● **Work instruction**
In the listing below, find each line with the string "this" and return it.

------------------------------------

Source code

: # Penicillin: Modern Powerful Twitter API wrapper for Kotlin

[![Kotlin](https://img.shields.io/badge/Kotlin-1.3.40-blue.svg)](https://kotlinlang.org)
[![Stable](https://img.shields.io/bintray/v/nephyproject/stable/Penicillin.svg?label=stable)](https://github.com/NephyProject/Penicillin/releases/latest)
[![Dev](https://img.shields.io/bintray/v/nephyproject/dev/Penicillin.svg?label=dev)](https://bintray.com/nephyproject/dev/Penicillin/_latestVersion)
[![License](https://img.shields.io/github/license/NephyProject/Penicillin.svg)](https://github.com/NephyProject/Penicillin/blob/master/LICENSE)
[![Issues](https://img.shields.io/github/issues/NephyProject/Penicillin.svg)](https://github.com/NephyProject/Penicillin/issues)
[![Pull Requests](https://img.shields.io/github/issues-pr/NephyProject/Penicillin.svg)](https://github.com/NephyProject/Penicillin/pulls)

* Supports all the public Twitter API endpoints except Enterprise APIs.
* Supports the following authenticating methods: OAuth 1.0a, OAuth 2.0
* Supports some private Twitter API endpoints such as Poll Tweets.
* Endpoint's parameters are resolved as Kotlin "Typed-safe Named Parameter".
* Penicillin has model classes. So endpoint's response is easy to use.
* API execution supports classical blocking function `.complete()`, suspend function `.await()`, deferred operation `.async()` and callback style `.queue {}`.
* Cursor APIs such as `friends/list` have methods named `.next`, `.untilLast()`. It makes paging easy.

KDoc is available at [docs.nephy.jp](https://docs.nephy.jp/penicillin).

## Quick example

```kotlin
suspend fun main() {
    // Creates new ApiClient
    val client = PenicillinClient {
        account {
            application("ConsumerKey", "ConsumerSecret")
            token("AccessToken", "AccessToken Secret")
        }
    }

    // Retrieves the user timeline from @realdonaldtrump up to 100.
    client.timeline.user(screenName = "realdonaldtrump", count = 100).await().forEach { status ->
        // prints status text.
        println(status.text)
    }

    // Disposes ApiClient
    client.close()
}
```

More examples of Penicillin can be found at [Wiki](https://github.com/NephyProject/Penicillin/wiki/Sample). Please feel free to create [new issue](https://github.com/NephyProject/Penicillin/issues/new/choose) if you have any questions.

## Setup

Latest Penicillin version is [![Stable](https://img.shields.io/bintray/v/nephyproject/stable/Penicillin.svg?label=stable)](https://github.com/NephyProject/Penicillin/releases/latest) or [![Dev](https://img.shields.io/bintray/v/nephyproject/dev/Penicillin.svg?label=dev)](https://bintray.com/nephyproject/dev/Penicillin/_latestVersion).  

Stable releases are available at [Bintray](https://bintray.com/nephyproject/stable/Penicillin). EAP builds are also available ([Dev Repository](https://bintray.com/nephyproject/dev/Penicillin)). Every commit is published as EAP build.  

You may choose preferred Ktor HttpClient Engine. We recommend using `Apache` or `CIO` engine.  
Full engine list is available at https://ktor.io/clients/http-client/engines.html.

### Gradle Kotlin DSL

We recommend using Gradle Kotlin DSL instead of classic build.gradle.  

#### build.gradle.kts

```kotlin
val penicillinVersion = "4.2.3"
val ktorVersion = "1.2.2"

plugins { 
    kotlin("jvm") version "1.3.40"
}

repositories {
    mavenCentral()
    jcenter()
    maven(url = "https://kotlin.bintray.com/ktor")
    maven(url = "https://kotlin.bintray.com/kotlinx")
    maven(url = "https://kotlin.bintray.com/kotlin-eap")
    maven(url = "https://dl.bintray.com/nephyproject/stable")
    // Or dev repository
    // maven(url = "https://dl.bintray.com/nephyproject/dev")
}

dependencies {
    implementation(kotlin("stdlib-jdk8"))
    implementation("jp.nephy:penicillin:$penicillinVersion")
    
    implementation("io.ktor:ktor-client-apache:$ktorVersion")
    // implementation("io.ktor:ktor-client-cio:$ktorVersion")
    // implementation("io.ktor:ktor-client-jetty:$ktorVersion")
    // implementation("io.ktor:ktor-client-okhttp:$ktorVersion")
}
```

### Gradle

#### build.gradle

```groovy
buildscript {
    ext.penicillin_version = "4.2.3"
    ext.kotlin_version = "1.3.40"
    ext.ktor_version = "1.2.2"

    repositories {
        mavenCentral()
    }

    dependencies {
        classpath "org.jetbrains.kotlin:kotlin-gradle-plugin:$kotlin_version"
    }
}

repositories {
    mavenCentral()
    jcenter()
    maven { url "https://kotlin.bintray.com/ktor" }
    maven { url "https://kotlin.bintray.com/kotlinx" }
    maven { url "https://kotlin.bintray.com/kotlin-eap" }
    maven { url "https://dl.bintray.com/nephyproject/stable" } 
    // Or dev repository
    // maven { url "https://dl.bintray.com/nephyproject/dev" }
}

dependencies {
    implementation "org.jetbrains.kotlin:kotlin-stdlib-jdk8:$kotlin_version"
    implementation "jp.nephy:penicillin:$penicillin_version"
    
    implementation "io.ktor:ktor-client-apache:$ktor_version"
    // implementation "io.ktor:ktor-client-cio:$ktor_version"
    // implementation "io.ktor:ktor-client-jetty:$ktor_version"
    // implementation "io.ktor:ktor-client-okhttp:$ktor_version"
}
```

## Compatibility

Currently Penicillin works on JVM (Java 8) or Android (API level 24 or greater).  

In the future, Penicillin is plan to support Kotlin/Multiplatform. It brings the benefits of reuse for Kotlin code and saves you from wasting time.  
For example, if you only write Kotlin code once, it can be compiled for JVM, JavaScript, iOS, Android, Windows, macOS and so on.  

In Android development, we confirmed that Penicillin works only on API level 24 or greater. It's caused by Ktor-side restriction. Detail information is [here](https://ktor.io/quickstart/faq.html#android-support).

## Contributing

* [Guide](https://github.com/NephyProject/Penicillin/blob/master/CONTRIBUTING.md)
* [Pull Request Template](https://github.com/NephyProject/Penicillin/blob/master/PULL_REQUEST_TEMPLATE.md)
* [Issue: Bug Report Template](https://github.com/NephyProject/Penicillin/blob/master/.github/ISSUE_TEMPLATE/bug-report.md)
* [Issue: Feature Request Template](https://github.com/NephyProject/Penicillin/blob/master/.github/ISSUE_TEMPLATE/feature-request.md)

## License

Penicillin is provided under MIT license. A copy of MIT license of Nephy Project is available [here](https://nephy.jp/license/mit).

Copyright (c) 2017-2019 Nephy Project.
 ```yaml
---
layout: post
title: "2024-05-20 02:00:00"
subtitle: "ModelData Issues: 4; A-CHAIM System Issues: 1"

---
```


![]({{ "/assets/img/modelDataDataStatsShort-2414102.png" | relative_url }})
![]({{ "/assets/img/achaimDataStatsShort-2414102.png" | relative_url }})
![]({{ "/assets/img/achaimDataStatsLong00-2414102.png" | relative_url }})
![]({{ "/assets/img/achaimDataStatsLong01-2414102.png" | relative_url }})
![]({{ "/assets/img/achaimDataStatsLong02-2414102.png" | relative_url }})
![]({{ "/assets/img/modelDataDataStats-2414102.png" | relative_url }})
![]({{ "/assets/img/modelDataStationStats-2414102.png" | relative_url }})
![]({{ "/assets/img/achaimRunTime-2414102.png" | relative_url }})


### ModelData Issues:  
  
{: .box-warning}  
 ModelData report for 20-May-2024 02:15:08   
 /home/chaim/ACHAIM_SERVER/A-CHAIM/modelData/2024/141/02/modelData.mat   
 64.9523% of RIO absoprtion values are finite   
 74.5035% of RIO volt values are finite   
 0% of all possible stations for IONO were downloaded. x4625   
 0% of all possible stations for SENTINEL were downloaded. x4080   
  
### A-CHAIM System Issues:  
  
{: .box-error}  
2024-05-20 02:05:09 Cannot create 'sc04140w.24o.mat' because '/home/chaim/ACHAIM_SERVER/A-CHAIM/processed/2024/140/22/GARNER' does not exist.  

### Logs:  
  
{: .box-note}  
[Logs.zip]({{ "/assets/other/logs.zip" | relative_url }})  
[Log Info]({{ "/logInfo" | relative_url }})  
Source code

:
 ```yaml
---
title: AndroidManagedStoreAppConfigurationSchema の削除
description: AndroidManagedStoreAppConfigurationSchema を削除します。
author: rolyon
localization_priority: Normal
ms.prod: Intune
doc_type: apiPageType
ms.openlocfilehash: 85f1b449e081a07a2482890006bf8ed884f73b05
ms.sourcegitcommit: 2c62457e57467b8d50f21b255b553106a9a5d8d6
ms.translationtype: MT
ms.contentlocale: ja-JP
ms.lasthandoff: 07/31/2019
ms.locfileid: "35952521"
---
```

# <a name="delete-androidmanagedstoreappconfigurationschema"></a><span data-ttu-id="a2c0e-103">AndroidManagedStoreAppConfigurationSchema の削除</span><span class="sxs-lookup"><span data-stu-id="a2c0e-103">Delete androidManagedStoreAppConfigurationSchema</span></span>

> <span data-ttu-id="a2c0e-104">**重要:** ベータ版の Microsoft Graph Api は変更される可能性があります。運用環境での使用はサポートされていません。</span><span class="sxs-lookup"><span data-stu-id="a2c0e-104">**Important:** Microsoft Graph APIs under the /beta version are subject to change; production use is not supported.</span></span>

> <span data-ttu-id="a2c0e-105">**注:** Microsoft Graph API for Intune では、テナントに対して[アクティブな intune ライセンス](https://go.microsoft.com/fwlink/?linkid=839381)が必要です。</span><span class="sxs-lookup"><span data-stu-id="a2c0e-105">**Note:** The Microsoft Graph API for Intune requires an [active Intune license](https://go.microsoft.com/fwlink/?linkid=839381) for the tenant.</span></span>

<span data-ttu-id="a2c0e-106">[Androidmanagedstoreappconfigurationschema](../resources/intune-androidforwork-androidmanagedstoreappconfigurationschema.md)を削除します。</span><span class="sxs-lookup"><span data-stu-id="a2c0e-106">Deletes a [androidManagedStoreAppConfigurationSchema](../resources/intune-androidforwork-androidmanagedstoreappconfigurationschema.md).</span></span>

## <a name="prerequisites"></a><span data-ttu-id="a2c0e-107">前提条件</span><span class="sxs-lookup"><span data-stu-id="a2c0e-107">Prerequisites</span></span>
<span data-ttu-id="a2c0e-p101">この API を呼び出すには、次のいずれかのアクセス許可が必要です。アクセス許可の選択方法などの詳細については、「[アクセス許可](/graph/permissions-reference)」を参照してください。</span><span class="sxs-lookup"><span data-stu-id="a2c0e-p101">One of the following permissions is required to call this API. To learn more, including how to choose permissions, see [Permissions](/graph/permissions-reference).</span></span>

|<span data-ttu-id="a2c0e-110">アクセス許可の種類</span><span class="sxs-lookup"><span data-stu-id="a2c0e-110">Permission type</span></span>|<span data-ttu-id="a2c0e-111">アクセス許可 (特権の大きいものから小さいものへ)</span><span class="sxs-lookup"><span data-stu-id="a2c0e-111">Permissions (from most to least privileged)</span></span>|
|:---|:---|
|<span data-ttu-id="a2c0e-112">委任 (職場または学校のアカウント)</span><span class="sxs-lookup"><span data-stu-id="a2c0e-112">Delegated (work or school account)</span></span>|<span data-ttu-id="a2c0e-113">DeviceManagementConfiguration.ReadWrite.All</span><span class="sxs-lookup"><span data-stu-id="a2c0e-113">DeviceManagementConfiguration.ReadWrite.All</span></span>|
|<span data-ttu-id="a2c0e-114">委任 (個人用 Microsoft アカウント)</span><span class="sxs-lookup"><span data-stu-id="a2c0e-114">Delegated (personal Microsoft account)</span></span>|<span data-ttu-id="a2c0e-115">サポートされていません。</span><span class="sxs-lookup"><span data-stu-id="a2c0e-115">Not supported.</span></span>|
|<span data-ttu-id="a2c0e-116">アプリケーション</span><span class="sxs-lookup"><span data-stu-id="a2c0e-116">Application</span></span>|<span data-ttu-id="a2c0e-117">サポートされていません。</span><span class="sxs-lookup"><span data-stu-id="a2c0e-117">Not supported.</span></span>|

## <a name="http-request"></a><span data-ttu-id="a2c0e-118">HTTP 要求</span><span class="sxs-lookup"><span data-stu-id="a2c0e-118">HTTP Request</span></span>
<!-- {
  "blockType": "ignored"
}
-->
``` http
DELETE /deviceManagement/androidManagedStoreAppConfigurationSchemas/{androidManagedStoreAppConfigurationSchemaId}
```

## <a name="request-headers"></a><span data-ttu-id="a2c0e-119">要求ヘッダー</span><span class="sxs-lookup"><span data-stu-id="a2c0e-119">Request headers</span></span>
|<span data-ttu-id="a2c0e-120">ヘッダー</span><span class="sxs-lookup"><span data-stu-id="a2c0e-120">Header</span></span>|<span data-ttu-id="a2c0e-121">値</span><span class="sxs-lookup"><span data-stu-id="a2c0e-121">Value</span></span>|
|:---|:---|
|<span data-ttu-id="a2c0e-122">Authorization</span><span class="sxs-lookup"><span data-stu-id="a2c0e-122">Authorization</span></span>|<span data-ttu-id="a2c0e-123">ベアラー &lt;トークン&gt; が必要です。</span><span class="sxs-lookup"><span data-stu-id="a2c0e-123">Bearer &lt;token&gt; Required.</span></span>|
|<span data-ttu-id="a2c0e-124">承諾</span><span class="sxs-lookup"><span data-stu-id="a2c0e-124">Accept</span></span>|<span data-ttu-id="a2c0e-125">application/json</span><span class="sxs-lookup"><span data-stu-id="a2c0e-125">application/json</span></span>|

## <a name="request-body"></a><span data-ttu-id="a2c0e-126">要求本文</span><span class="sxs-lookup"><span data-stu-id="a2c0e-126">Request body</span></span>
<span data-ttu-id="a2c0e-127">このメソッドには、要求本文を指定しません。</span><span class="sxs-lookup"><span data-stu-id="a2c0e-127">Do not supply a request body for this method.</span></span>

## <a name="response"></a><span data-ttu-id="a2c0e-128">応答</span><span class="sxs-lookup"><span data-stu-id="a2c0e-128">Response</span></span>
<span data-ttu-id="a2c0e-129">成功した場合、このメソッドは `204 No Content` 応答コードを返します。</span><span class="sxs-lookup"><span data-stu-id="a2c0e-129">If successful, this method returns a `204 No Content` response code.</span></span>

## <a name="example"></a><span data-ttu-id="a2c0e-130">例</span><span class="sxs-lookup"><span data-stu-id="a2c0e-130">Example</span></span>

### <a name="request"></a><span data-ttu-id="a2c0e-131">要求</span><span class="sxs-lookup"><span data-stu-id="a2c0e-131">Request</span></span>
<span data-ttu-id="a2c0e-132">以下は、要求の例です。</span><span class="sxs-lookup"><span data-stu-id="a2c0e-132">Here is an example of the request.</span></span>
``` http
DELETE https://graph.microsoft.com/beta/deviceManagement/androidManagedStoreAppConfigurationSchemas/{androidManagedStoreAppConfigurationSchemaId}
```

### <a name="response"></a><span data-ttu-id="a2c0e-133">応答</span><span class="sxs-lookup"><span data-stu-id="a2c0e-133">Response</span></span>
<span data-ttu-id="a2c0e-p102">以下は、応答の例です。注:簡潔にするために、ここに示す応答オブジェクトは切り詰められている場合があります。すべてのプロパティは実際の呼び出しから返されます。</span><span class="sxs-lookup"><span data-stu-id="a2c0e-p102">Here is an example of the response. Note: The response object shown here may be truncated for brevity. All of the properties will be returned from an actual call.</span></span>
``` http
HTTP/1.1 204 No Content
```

------------------------------------

● **Exercise result**
<span data-ttu-id="a2c0e-p101">この API を呼び出すには、次のいずれかのアクセス許可が必要です。アクセス許可の選択方法などの詳細については、「[アクセス許可](/graph/permissions-reference)」を参照してください。</span><span class="sxs-lookup"><span data-stu-id="a2c0e-p101">One of the following permissions is required to call this API. To learn more, including how to choose permissions, see [Permissions](/graph/permissions-reference).</span></span>
<span data-ttu-id="a2c0e-127">このメソッドには、要求本文を指定しません。</span><span class="sxs-lookup"><span data-stu-id="a2c0e-127">Do not supply a request body for this method.</span></span>
<span data-ttu-id="a2c0e-129">成功した場合、このメソッドは `204 No Content` 応答コードを返します。</span><span class="sxs-lookup"><span data-stu-id="a2c0e-129">If successful, this method returns a `204 No Content` response code.</span></span>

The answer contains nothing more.